◆ AIM OF THE TASK
Read the lines below, and copy any that contain the string "server".

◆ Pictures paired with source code
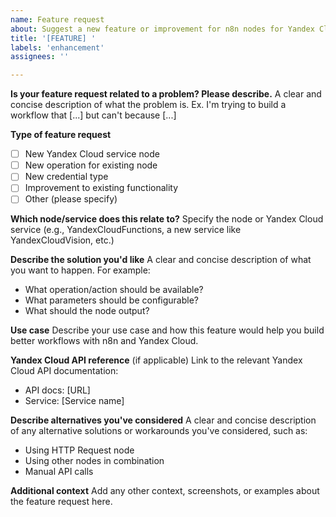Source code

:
 ```yaml
---
name: Feature request
about: Suggest a new feature or improvement for n8n nodes for Yandex Cloud
title: '[FEATURE] '
labels: 'enhancement'
assignees: ''

---
```


**Is your feature request related to a problem? Please describe.**
A clear and concise description of what the problem is. Ex. I'm trying to build a workflow that [...] but can't because [...]

**Type of feature request**
- [ ] New Yandex Cloud service node
- [ ] New operation for existing node
- [ ] New credential type
- [ ] Improvement to existing functionality
- [ ] Other (please specify)

**Which node/service does this relate to?**
Specify the node or Yandex Cloud service (e.g., YandexCloudFunctions, a new service like YandexCloudVision, etc.)

**Describe the solution you'd like**
A clear and concise description of what you want to happen. For example:
- What operation/action should be available?
- What parameters should be configurable?
- What should the node output?

**Use case**
Describe your use case and how this feature would help you build better workflows with n8n and Yandex Cloud.

**Yandex Cloud API reference** (if applicable)
Link to the relevant Yandex Cloud API documentation:
- API docs: [URL]
- Service: [Service name]

**Describe alternatives you've considered**
A clear and concise description of any alternative solutions or workarounds you've considered, such as:
- Using HTTP Request node
- Using other nodes in combination
- Manual API calls

**Additional context**
Add any other context, screenshots, or examples about the feature request here.
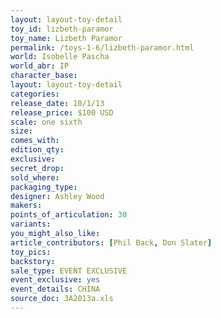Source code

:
 ```yaml
---
layout: layout-toy-detail 
toy_id: lizbeth-paramor
toy_name: Lizbeth Paramor
permalink: /toys-1-6/lizbeth-paramor.html
world: Isobelle Pascha
world_abr: IP
character_base: 
layout: layout-toy-detail
categories: 
release_date: 10/1/13
release_price: $100 USD
scale: one sixth
size: 
comes_with: 
edition_qty: 
exclusive: 
secret_drop: 
sold_where: 
packaging_type: 
designer: Ashley Wood
makers: 
points_of_articulation: 30
variants: 
you_might_also_like: 
article_contributors: [Phil Back, Don Slater]
toy_pics: 
backstory: 
sale_type: EVENT EXCLUSIVE
event_exclusive: yes
event_details: CHINA
source_doc: 3A2013a.xls
---
```

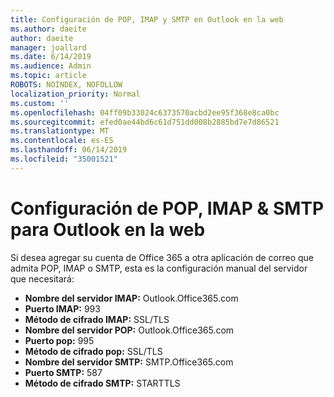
 ```yaml
---
title: Configuración de POP, IMAP y SMTP en Outlook en la web
ms.author: daeite
author: daeite
manager: joallard
ms.date: 6/14/2019
ms.audience: Admin
ms.topic: article
ROBOTS: NOINDEX, NOFOLLOW
localization_priority: Normal
ms.custom: ''
ms.openlocfilehash: 04ff09b33024c6373570acbd2ee95f368e8ca0bc
ms.sourcegitcommit: efed0ae44bd6c61d751dd008b2885bd7e7d86521
ms.translationtype: MT
ms.contentlocale: es-ES
ms.lasthandoff: 06/14/2019
ms.locfileid: "35001521"
---
```

# <a name="pop-imap--smtp-settings-for-outlook-on-the-web"></a>Configuración de POP, IMAP & SMTP para Outlook en la web

Si desea agregar su cuenta de Office 365 a otra aplicación de correo que admita POP, IMAP o SMTP, esta es la configuración manual del servidor que necesitará:
  
- **Nombre del servidor IMAP:** Outlook.Office365.com
- **Puerto IMAP:** 993
- **Método de cifrado IMAP:** SSL/TLS
- **Nombre del servidor POP:** Outlook.Office365.com  
- **Puerto pop:** 995  
- **Método de cifrado pop:** SSL/TLS  
- **Nombre del servidor SMTP:** SMTP.Office365.com
- **Puerto SMTP:** 587
- **Método de cifrado SMTP:** STARTTLS
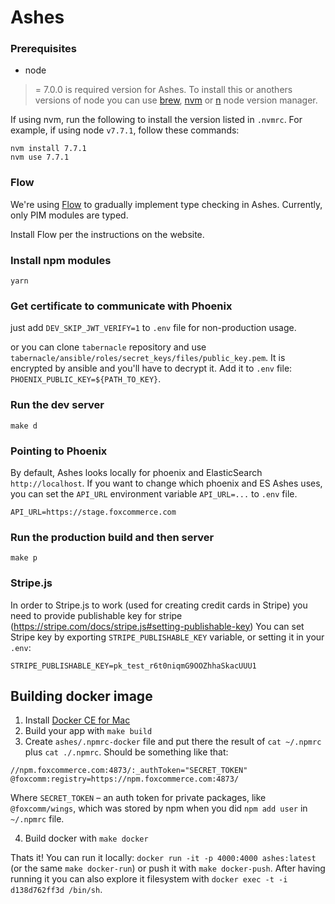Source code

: # Ashes

### Prerequisites

* node

>= 7.0.0 is required version for Ashes.
To install this or anothers versions of node you can use [brew](http://brew.sh), [nvm](https://github.com/creationix/nvm) or [n](https://github.com/tj/n) node version manager.

If using nvm, run the following to install the version listed in `.nvmrc`. For example, if using node `v7.7.1`, follow these commands:

```
nvm install 7.7.1
nvm use 7.7.1
```

### Flow

We're using [Flow](https://flowtype.org) to gradually implement type checking in Ashes. Currently, only PIM modules are typed.

Install Flow per the instructions on the website.

### Install npm modules

```
yarn
```

### Get certificate to communicate with Phoenix

just add `DEV_SKIP_JWT_VERIFY=1` to `.env` file for non-production usage.

or you can clone `tabernacle` repository and use `tabernacle/ansible/roles/secret_keys/files/public_key.pem`. It is encrypted by ansible and you'll have to decrypt it. Add it to `.env` file: `PHOENIX_PUBLIC_KEY=${PATH_TO_KEY}`.

### Run the dev server

```
make d
```

### Pointing to Phoenix

By default, Ashes looks locally for phoenix and ElasticSearch `http://localhost`. If you want to change
which phoenix and ES Ashes uses, you can set the `API_URL` environment variable `API_URL=...` to `.env` file.

```
API_URL=https://stage.foxcommerce.com
```

### Run the production build and then server

```
make p
```

### Stripe.js

In order to Stripe.js to work (used for creating credit cards in Stripe) you need to provide publishable key for stripe (https://stripe.com/docs/stripe.js#setting-publishable-key)
You can set Stripe key by exporting `STRIPE_PUBLISHABLE_KEY` variable, or setting it in your `.env`:

  `STRIPE_PUBLISHABLE_KEY=pk_test_r6t0niqmG9OOZhhaSkacUUU1`

## Building docker image

1. Install [Docker CE for Mac](https://store.docker.com/editions/community/docker-ce-desktop-mac)
2. Build your app with `make build`
3. Create `ashes/.npmrc-docker` file and put there the result of `cat ~/.npmrc` plus `cat ./.npmrc`. Should be something like that:

```
//npm.foxcommerce.com:4873/:_authToken="SECRET_TOKEN"
@foxcomm:registry=https://npm.foxcommerce.com:4873/
```

Where `SECRET_TOKEN` – an auth token for private packages, like `@foxcomm/wings`, which was stored by npm when you did `npm add user` in `~/.npmrc` file.

4. Build docker with `make docker`

Thats it! You can run it locally: `docker run -it -p 4000:4000 ashes:latest` (or the same `make docker-run`) or push it with `make docker-push`. After having running it you can also explore it filesystem with `docker exec -t -i d138d762ff3d /bin/sh`.
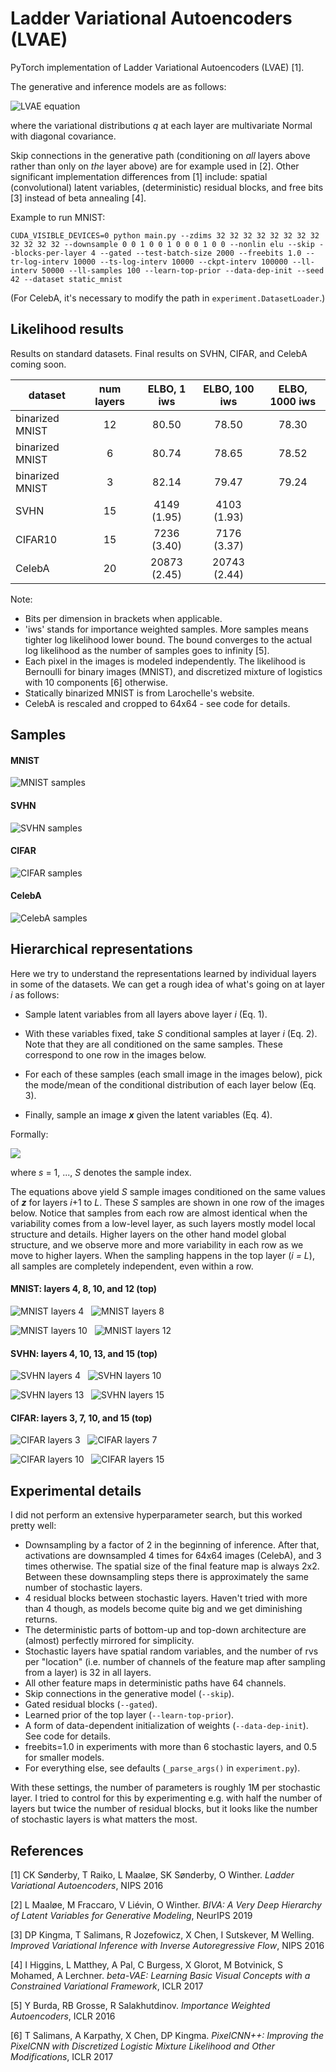 # Ladder Variational Autoencoders (LVAE)

PyTorch implementation of Ladder Variational Autoencoders (LVAE) [1].

The generative and inference models are as follows:

![LVAE equation](_readme_figs/lvae_eq.png)

where the variational distributions _q_ at each layer are multivariate Normal
with diagonal covariance.

Skip connections in the generative path (conditioning on _all_ layers above
rather than only on _the_ layer above) are for example used in [2]. Other 
significant implementation differences from [1] include: spatial (convolutional) 
latent variables, (deterministic) residual blocks, and free bits [3] instead 
of beta annealing [4].

Example to run MNIST:

```
CUDA_VISIBLE_DEVICES=0 python main.py --zdims 32 32 32 32 32 32 32 32 32 32 32 32 --downsample 0 0 1 0 0 1 0 0 0 1 0 0 --nonlin elu --skip --blocks-per-layer 4 --gated --test-batch-size 2000 --freebits 1.0 --tr-log-interv 10000 --ts-log-interv 10000 --ckpt-interv 100000 --ll-interv 50000 --ll-samples 100 --learn-top-prior --data-dep-init --seed 42 --dataset static_mnist
```

(For CelebA, it's necessary to modify the path in `experiment.DatasetLoader`.)


## Likelihood results

Results on standard datasets. Final results on SVHN, CIFAR, and CelebA coming soon.

|  dataset        | num layers | ELBO, 1 iws  | ELBO, 100 iws | ELBO, 1000 iws |
| --------------- |:----------:|:------------:|:-------------:|:--------------:|
| binarized MNIST | 12         | 80.50        | 78.50         | 78.30          |
| binarized MNIST | 6          | 80.74        | 78.65         | 78.52          |
| binarized MNIST | 3          | 82.14        | 79.47         | 79.24          |
| SVHN            | 15         | 4149 (1.95)  | 4103 (1.93)   |                |
| CIFAR10         | 15         | 7236 (3.40)  | 7176  (3.37)  |                |
| CelebA          | 20         | 20873 (2.45) |  20743 (2.44) |                |

Note:
- Bits per dimension in brackets when applicable.
- 'iws' stands for importance weighted samples. More samples means tighter log
  likelihood lower bound. The bound converges to the actual log likelihood as 
  the number of samples goes to infinity [5].
- Each pixel in the images is modeled independently. The likelihood is Bernoulli
  for binary images (MNIST), and discretized mixture of logistics with 10 
  components [6] otherwise.
- Statically binarized MNIST is from Larochelle's website.
- CelebA is rescaled and cropped to 64x64 - see code for details.

## Samples

#### MNIST

![MNIST samples](_readme_figs/mnist_sample_1.png)

#### SVHN

![SVHN samples](_readme_figs/svhn_sample_1.png)

#### CIFAR

![CIFAR samples](_readme_figs/cifar_sample_1.png)

#### CelebA

![CelebA samples](_readme_figs/celeba_sample_1_downsc.png)


## Hierarchical representations

Here we try to understand the representations learned by individual layers
in some of the datasets.
We can get a rough idea of what's going on at layer _i_ as follows:

- Sample latent variables from all layers above layer _i_ (Eq. 1).

- With these variables fixed, take _S_ conditional samples at layer _i_ (Eq. 2). Note
  that they are all conditioned on the same samples. These correspond to one 
  row in the images below.

- For each of these samples (each small image in the images below), pick the 
  mode/mean of the conditional distribution of each layer below (Eq. 3).
  
- Finally, sample an image ***x*** given the latent variables (Eq. 4).

Formally:

![](_readme_figs/eq_layer_inspection.png)

where _s_ = 1, ..., _S_ denotes the sample index.

The equations above yield _S_ sample images conditioned on the same values of 
***z*** for layers _i_+1 to _L_. These _S_ samples are shown in one row of the
images below.
Notice that samples from each row are almost identical when the variability comes
from a low-level layer, as such layers mostly model local structure and details.
Higher layers on the other hand model global structure, and we observe more and
more variability in each row as we move to higher layers. When the sampling 
happens in the top layer (_i = L_), all samples are completely independent, 
even within a row.

#### MNIST: layers 4, 8, 10, and 12 (top)

![MNIST layers 4](_readme_figs/layers_mnist/sample_mode_layer3.png)&nbsp;&nbsp;
![MNIST layers 8](_readme_figs/layers_mnist/sample_mode_layer7.png)

![MNIST layers 10](_readme_figs/layers_mnist/sample_mode_layer9.png)&nbsp;&nbsp;
![MNIST layers 12](_readme_figs/layers_mnist/sample_mode_layer11.png)


#### SVHN: layers 4, 10, 13, and 15 (top)

![SVHN layers 4](_readme_figs/layers_svhn/sample_mode_layer3.png)&nbsp;&nbsp;
![SVHN layers 10](_readme_figs/layers_svhn/sample_mode_layer9.png)

![SVHN layers 13](_readme_figs/layers_svhn/sample_mode_layer12.png)&nbsp;&nbsp;
![SVHN layers 15](_readme_figs/layers_svhn/sample_mode_layer14.png)


#### CIFAR: layers 3, 7, 10, and 15 (top)

![CIFAR layers 3](_readme_figs/layers_cifar/sample_mode_layer2.png)&nbsp;&nbsp;
![CIFAR layers 7](_readme_figs/layers_cifar/sample_mode_layer6.png)

![CIFAR layers 10](_readme_figs/layers_cifar/sample_mode_layer9.png)&nbsp;&nbsp;
![CIFAR layers 15](_readme_figs/layers_cifar/sample_mode_layer14.png)



## Experimental details

I did not perform an extensive hyperparameter search, but this worked pretty well:

- Downsampling by a factor of 2 in the beginning of inference.
  After that, activations are downsampled 4 times for 64x64 images (CelebA), and
  3 times otherwise. The spatial size of the final feature map is always 2x2.
  Between these downsampling steps there is approximately the same number of
  stochastic layers.
- 4 residual blocks between stochastic layers. Haven't tried with more
  than 4 though, as models become quite big and we get diminishing returns.
- The deterministic parts of bottom-up and top-down architecture are (almost)
  perfectly mirrored for simplicity.
- Stochastic layers have spatial random variables, and the number of rvs per
  "location" (i.e. number of channels of the feature map after sampling from a
  layer) is 32 in all layers.
- All other feature maps in deterministic paths have 64 channels.
- Skip connections in the generative model (`--skip`).
- Gated residual blocks (`--gated`).
- Learned prior of the top layer (`--learn-top-prior`).
- A form of data-dependent initialization of weights (`--data-dep-init`).
  See code for details.
- freebits=1.0 in experiments with more than 6 stochastic layers, and 0.5 for
  smaller models.
- For everything else, see defaults (`_parse_args()` in `experiment.py`).

With these settings, the number of parameters is roughly 1M per stochastic
  layer. I tried to control for this by experimenting e.g. with half the number
  of layers but twice the number of residual blocks, but it looks like the number
  of stochastic layers is what matters the most.

## References

[1] CK Sønderby,
T Raiko,
L Maaløe,
SK Sønderby,
O Winther.
_Ladder Variational Autoencoders_, NIPS 2016

[2] L Maaløe, M Fraccaro, V Liévin, O Winther.
_BIVA: A Very Deep Hierarchy of Latent Variables for Generative Modeling_,
NeurIPS 2019

[3] DP Kingma,
T Salimans,
R Jozefowicz,
X Chen,
I Sutskever,
M Welling.
_Improved Variational Inference with Inverse Autoregressive Flow_,
NIPS 2016

[4] I Higgins, L Matthey, A Pal, C Burgess, X Glorot, M Botvinick, 
S Mohamed, A Lerchner.
_beta-VAE: Learning Basic Visual Concepts with a Constrained Variational Framework_,
ICLR 2017

[5] Y Burda, RB Grosse, R Salakhutdinov.
_Importance Weighted Autoencoders_,
ICLR 2016

[6] T Salimans, A Karpathy, X Chen, DP Kingma.
_PixelCNN++: Improving the PixelCNN with Discretized Logistic Mixture Likelihood and Other Modifications_,
ICLR 2017
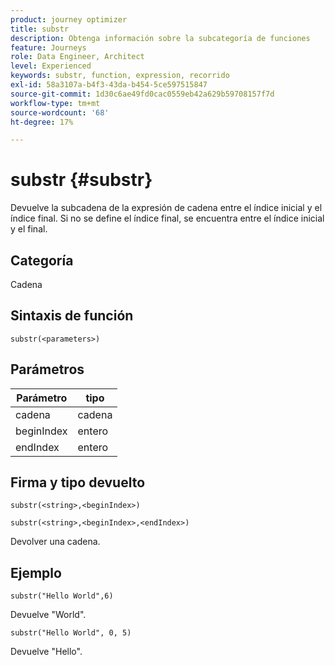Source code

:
 ```yaml
---
product: journey optimizer
title: substr
description: Obtenga información sobre la subcategoría de funciones
feature: Journeys
role: Data Engineer, Architect
level: Experienced
keywords: substr, function, expression, recorrido
exl-id: 58a3107a-b4f3-43da-b454-5ce597515847
source-git-commit: 1d30c6ae49fd0cac0559eb42a629b59708157f7d
workflow-type: tm+mt
source-wordcount: '68'
ht-degree: 17%

---
```


# substr {#substr}

Devuelve la subcadena de la expresión de cadena entre el índice inicial y el índice final. Si no se define el índice final, se encuentra entre el índice inicial y el final.

## Categoría

Cadena

## Sintaxis de función

`substr(<parameters>)`

## Parámetros

| Parámetro | tipo |
|-------------|----------|
| cadena | cadena |
| beginIndex | entero |
| endIndex | entero |

## Firma y tipo devuelto

`substr(<string>,<beginIndex>)`

`substr(<string>,<beginIndex>,<endIndex>)`

Devolver una cadena.

## Ejemplo

`substr("Hello World",6)`

Devuelve &quot;World&quot;.

`substr("Hello World", 0, 5)`

Devuelve &quot;Hello&quot;.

◆ THE COMPLETED TASK
### Run the dev server
### Run the production build and then server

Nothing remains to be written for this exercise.